• _MATERIAL SUPPLIED_
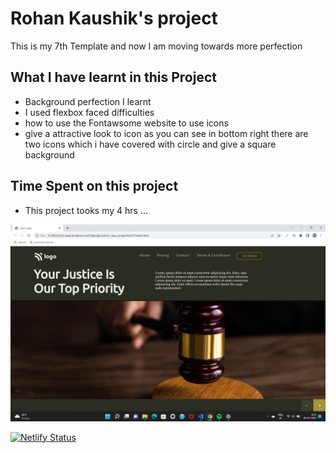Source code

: # Rohan Kaushik's project

This is my 7th Template and now I am moving towards more perfection 

## What I have learnt in this Project
   - Background perfection I learnt 
   - I used flexbox faced difficulties 
   - how to use the Fontawsome website to use icons
   - give a attractive look to icon as you can see in bottom right there are two icons which i have covered with circle and give a square background 


## Time Spent on this project

- This project tooks my 4 hrs ...


![7th_Project](./preview.png)


[![Netlify Status](https://api.netlify.com/api/v1/badges/a1d230d3-a25b-4b17-891e-97eb1b313980/deploy-status)](https://rohankaushik7thproject.netlify.app/)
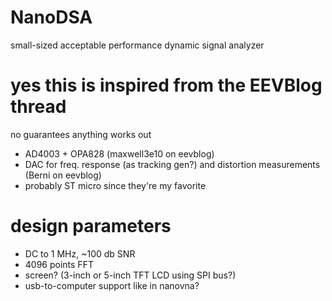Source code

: # NanoDSA
small-sized acceptable performance dynamic signal analyzer


# yes this is inspired from the EEVBlog thread

no guarantees anything works out

- AD4003 + OPA828 (maxwell3e10 on eevblog)
- DAC for freq. response (as tracking gen?) and distortion measurements (Berni on eevblog)
- probably ST micro since they're my favorite

# design parameters

- DC to 1 MHz, ~100 db SNR
- 4096 points FFT
- screen? (3-inch or 5-inch TFT LCD using SPI bus?)
- usb-to-computer support like in nanovna?
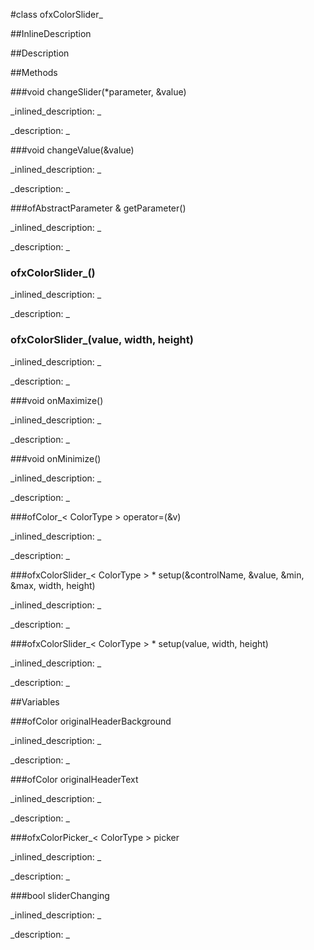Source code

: #class ofxColorSlider_


<!--
_visible: True_
_advanced: False_
_istemplated: True_
_extends: ofxGuiGroup_
-->

##InlineDescription






##Description





##Methods



###void changeSlider(*parameter, &value)

<!--
_syntax: changeSlider(*parameter, &value)_
_name: changeSlider_
_returns: void_
_returns_description: _
_parameters: const void *parameter, ColorType &value_
_access: protected_
_version_started: 0.8.0_
_version_deprecated: _
_summary: _
_constant: False_
_static: False_
_visible: True_
_advanced: False_
-->

_inlined_description: _







_description: _







<!----------------------------------------------------------------------------->

###void changeValue(&value)

<!--
_syntax: changeValue(&value)_
_name: changeValue_
_returns: void_
_returns_description: _
_parameters: ofColor_< ColorType > &value_
_access: protected_
_version_started: 0.8.0_
_version_deprecated: _
_summary: _
_constant: False_
_static: False_
_visible: True_
_advanced: False_
-->

_inlined_description: _







_description: _







<!----------------------------------------------------------------------------->

###ofAbstractParameter & getParameter()

<!--
_syntax: getParameter()_
_name: getParameter_
_returns: ofAbstractParameter &_
_returns_description: _
_parameters: _
_access: public_
_version_started: 0.8.0_
_version_deprecated: _
_summary: _
_constant: False_
_static: False_
_visible: True_
_advanced: False_
-->

_inlined_description: _







_description: _







<!----------------------------------------------------------------------------->

### ofxColorSlider_()

<!--
_syntax: ofxColorSlider_()_
_name: ofxColorSlider__
_returns: _
_returns_description: _
_parameters: _
_access: public_
_version_started: 0.8.0_
_version_deprecated: _
_summary: _
_constant: False_
_static: False_
_visible: True_
_advanced: False_
-->

_inlined_description: _







_description: _







<!----------------------------------------------------------------------------->

### ofxColorSlider_(value, width, height)

<!--
_syntax: ofxColorSlider_(value, width, height)_
_name: ofxColorSlider__
_returns: _
_returns_description: _
_parameters: ofParameter<ofColor_< ColorType>  > value, float width, float height_
_access: public_
_version_started: 0.8.0_
_version_deprecated: _
_summary: _
_constant: False_
_static: False_
_visible: True_
_advanced: False_
-->

_inlined_description: _







_description: _







<!----------------------------------------------------------------------------->

###void onMaximize()

<!--
_syntax: onMaximize()_
_name: onMaximize_
_returns: void_
_returns_description: _
_parameters: _
_access: protected_
_version_started: 0.10.0_
_version_deprecated: _
_summary: _
_constant: False_
_static: False_
_visible: True_
_advanced: False_
-->

_inlined_description: _







_description: _







<!----------------------------------------------------------------------------->

###void onMinimize()

<!--
_syntax: onMinimize()_
_name: onMinimize_
_returns: void_
_returns_description: _
_parameters: _
_access: protected_
_version_started: 0.10.0_
_version_deprecated: _
_summary: _
_constant: False_
_static: False_
_visible: True_
_advanced: False_
-->

_inlined_description: _







_description: _







<!----------------------------------------------------------------------------->

###ofColor_< ColorType > operator=(&v)

<!--
_syntax: operator=(&v)_
_name: operator=_
_returns: ofColor_< ColorType >_
_returns_description: _
_parameters: const ofColor_< ColorType > &v_
_access: public_
_version_started: 0.8.0_
_version_deprecated: _
_summary: _
_constant: False_
_static: False_
_visible: True_
_advanced: False_
-->

_inlined_description: _







_description: _







<!----------------------------------------------------------------------------->

###ofxColorSlider_< ColorType > * setup(&controlName, &value, &min, &max, width, height)

<!--
_syntax: setup(&controlName, &value, &min, &max, width, height)_
_name: setup_
_returns: ofxColorSlider_< ColorType > *_
_returns_description: _
_parameters: const string &controlName, const ofColor_< ColorType > &value, const ofColor_< ColorType > &min, const ofColor_< ColorType > &max, float width, float height_
_access: public_
_version_started: 0.8.0_
_version_deprecated: _
_summary: _
_constant: False_
_static: False_
_visible: True_
_advanced: False_
-->

_inlined_description: _







_description: _







<!----------------------------------------------------------------------------->

###ofxColorSlider_< ColorType > * setup(value, width, height)

<!--
_syntax: setup(value, width, height)_
_name: setup_
_returns: ofxColorSlider_< ColorType > *_
_returns_description: _
_parameters: ofParameter<ofColor_< ColorType>  > value, float width, float height_
_access: public_
_version_started: 0.8.0_
_version_deprecated: _
_summary: _
_constant: False_
_static: False_
_visible: True_
_advanced: False_
-->

_inlined_description: _







_description: _







<!----------------------------------------------------------------------------->

##Variables



###ofColor originalHeaderBackground

<!--
_name: originalHeaderBackground_
_type: ofColor_
_access: protected_
_version_started: 0.10.0_
_version_deprecated: _
_summary: _
_visible: True_
_constant: False_
_advanced: False_
-->

_inlined_description: _







_description: _







<!----------------------------------------------------------------------------->

###ofColor originalHeaderText

<!--
_name: originalHeaderText_
_type: ofColor_
_access: protected_
_version_started: 0.10.0_
_version_deprecated: _
_summary: _
_visible: True_
_constant: False_
_advanced: False_
-->

_inlined_description: _







_description: _







<!----------------------------------------------------------------------------->

###ofxColorPicker_< ColorType > picker

<!--
_name: picker_
_type: ofxColorPicker_< ColorType >_
_access: protected_
_version_started: 0.10.0_
_version_deprecated: _
_summary: _
_visible: True_
_constant: False_
_advanced: False_
-->

_inlined_description: _







_description: _







<!----------------------------------------------------------------------------->

###bool  sliderChanging

<!--
_name: sliderChanging_
_type: bool _
_access: protected_
_version_started: 0.8.0_
_version_deprecated: _
_summary: _
_visible: True_
_constant: True_
_advanced: False_
-->

_inlined_description: _







_description: _







<!----------------------------------------------------------------------------->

• _AIM OF THE TASK_
Retype the records exactly. Any image in them should not appear in what you write.

• _RESULT_
Source code

: # Rohan Kaushik's project

This is my 7th Template and now I am moving towards more perfection 

## What I have learnt in this Project
   - Background perfection I learnt 
   - I used flexbox faced difficulties 
   - how to use the Fontawsome website to use icons
   - give a attractive look to icon as you can see in bottom right there are two icons which i have covered with circle and give a square background 


## Time Spent on this project

- This project tooks my 4 hrs ...


![7th_Project](./preview.png)


[![Netlify Status](https://api.netlify.com/api/v1/badges/a1d230d3-a25b-4b17-891e-97eb1b313980/deploy-status)](https://rohankaushik7thproject.netlify.app/)
Source code

: # NanoDSA
small-sized acceptable performance dynamic signal analyzer


# yes this is inspired from the EEVBlog thread

no guarantees anything works out

- AD4003 + OPA828 (maxwell3e10 on eevblog)
- DAC for freq. response (as tracking gen?) and distortion measurements (Berni on eevblog)
- probably ST micro since they're my favorite

# design parameters

- DC to 1 MHz, ~100 db SNR
- 4096 points FFT
- screen? (3-inch or 5-inch TFT LCD using SPI bus?)
- usb-to-computer support like in nanovna?
Source code

: #class ofxColorSlider_


<!--
_visible: True_
_advanced: False_
_istemplated: True_
_extends: ofxGuiGroup_
-->

##InlineDescription






##Description





##Methods



###void changeSlider(*parameter, &value)

<!--
_syntax: changeSlider(*parameter, &value)_
_name: changeSlider_
_returns: void_
_returns_description: _
_parameters: const void *parameter, ColorType &value_
_access: protected_
_version_started: 0.8.0_
_version_deprecated: _
_summary: _
_constant: False_
_static: False_
_visible: True_
_advanced: False_
-->

_inlined_description: _







_description: _







<!----------------------------------------------------------------------------->

###void changeValue(&value)

<!--
_syntax: changeValue(&value)_
_name: changeValue_
_returns: void_
_returns_description: _
_parameters: ofColor_< ColorType > &value_
_access: protected_
_version_started: 0.8.0_
_version_deprecated: _
_summary: _
_constant: False_
_static: False_
_visible: True_
_advanced: False_
-->

_inlined_description: _







_description: _







<!----------------------------------------------------------------------------->

###ofAbstractParameter & getParameter()

<!--
_syntax: getParameter()_
_name: getParameter_
_returns: ofAbstractParameter &_
_returns_description: _
_parameters: _
_access: public_
_version_started: 0.8.0_
_version_deprecated: _
_summary: _
_constant: False_
_static: False_
_visible: True_
_advanced: False_
-->

_inlined_description: _







_description: _







<!----------------------------------------------------------------------------->

### ofxColorSlider_()

<!--
_syntax: ofxColorSlider_()_
_name: ofxColorSlider__
_returns: _
_returns_description: _
_parameters: _
_access: public_
_version_started: 0.8.0_
_version_deprecated: _
_summary: _
_constant: False_
_static: False_
_visible: True_
_advanced: False_
-->

_inlined_description: _







_description: _







<!----------------------------------------------------------------------------->

### ofxColorSlider_(value, width, height)

<!--
_syntax: ofxColorSlider_(value, width, height)_
_name: ofxColorSlider__
_returns: _
_returns_description: _
_parameters: ofParameter<ofColor_< ColorType>  > value, float width, float height_
_access: public_
_version_started: 0.8.0_
_version_deprecated: _
_summary: _
_constant: False_
_static: False_
_visible: True_
_advanced: False_
-->

_inlined_description: _







_description: _







<!----------------------------------------------------------------------------->

###void onMaximize()

<!--
_syntax: onMaximize()_
_name: onMaximize_
_returns: void_
_returns_description: _
_parameters: _
_access: protected_
_version_started: 0.10.0_
_version_deprecated: _
_summary: _
_constant: False_
_static: False_
_visible: True_
_advanced: False_
-->

_inlined_description: _







_description: _







<!----------------------------------------------------------------------------->

###void onMinimize()

<!--
_syntax: onMinimize()_
_name: onMinimize_
_returns: void_
_returns_description: _
_parameters: _
_access: protected_
_version_started: 0.10.0_
_version_deprecated: _
_summary: _
_constant: False_
_static: False_
_visible: True_
_advanced: False_
-->

_inlined_description: _







_description: _







<!----------------------------------------------------------------------------->

###ofColor_< ColorType > operator=(&v)

<!--
_syntax: operator=(&v)_
_name: operator=_
_returns: ofColor_< ColorType >_
_returns_description: _
_parameters: const ofColor_< ColorType > &v_
_access: public_
_version_started: 0.8.0_
_version_deprecated: _
_summary: _
_constant: False_
_static: False_
_visible: True_
_advanced: False_
-->

_inlined_description: _







_description: _







<!----------------------------------------------------------------------------->

###ofxColorSlider_< ColorType > * setup(&controlName, &value, &min, &max, width, height)

<!--
_syntax: setup(&controlName, &value, &min, &max, width, height)_
_name: setup_
_returns: ofxColorSlider_< ColorType > *_
_returns_description: _
_parameters: const string &controlName, const ofColor_< ColorType > &value, const ofColor_< ColorType > &min, const ofColor_< ColorType > &max, float width, float height_
_access: public_
_version_started: 0.8.0_
_version_deprecated: _
_summary: _
_constant: False_
_static: False_
_visible: True_
_advanced: False_
-->

_inlined_description: _







_description: _







<!----------------------------------------------------------------------------->

###ofxColorSlider_< ColorType > * setup(value, width, height)

<!--
_syntax: setup(value, width, height)_
_name: setup_
_returns: ofxColorSlider_< ColorType > *_
_returns_description: _
_parameters: ofParameter<ofColor_< ColorType>  > value, float width, float height_
_access: public_
_version_started: 0.8.0_
_version_deprecated: _
_summary: _
_constant: False_
_static: False_
_visible: True_
_advanced: False_
-->

_inlined_description: _







_description: _







<!----------------------------------------------------------------------------->

##Variables



###ofColor originalHeaderBackground

<!--
_name: originalHeaderBackground_
_type: ofColor_
_access: protected_
_version_started: 0.10.0_
_version_deprecated: _
_summary: _
_visible: True_
_constant: False_
_advanced: False_
-->

_inlined_description: _







_description: _







<!----------------------------------------------------------------------------->

###ofColor originalHeaderText

<!--
_name: originalHeaderText_
_type: ofColor_
_access: protected_
_version_started: 0.10.0_
_version_deprecated: _
_summary: _
_visible: True_
_constant: False_
_advanced: False_
-->

_inlined_description: _







_description: _







<!----------------------------------------------------------------------------->

###ofxColorPicker_< ColorType > picker

<!--
_name: picker_
_type: ofxColorPicker_< ColorType >_
_access: protected_
_version_started: 0.10.0_
_version_deprecated: _
_summary: _
_visible: True_
_constant: False_
_advanced: False_
-->

_inlined_description: _







_description: _







<!----------------------------------------------------------------------------->

###bool  sliderChanging

<!--
_name: sliderChanging_
_type: bool _
_access: protected_
_version_started: 0.8.0_
_version_deprecated: _
_summary: _
_visible: True_
_constant: True_
_advanced: False_
-->

_inlined_description: _







_description: _







<!----------------------------------------------------------------------------->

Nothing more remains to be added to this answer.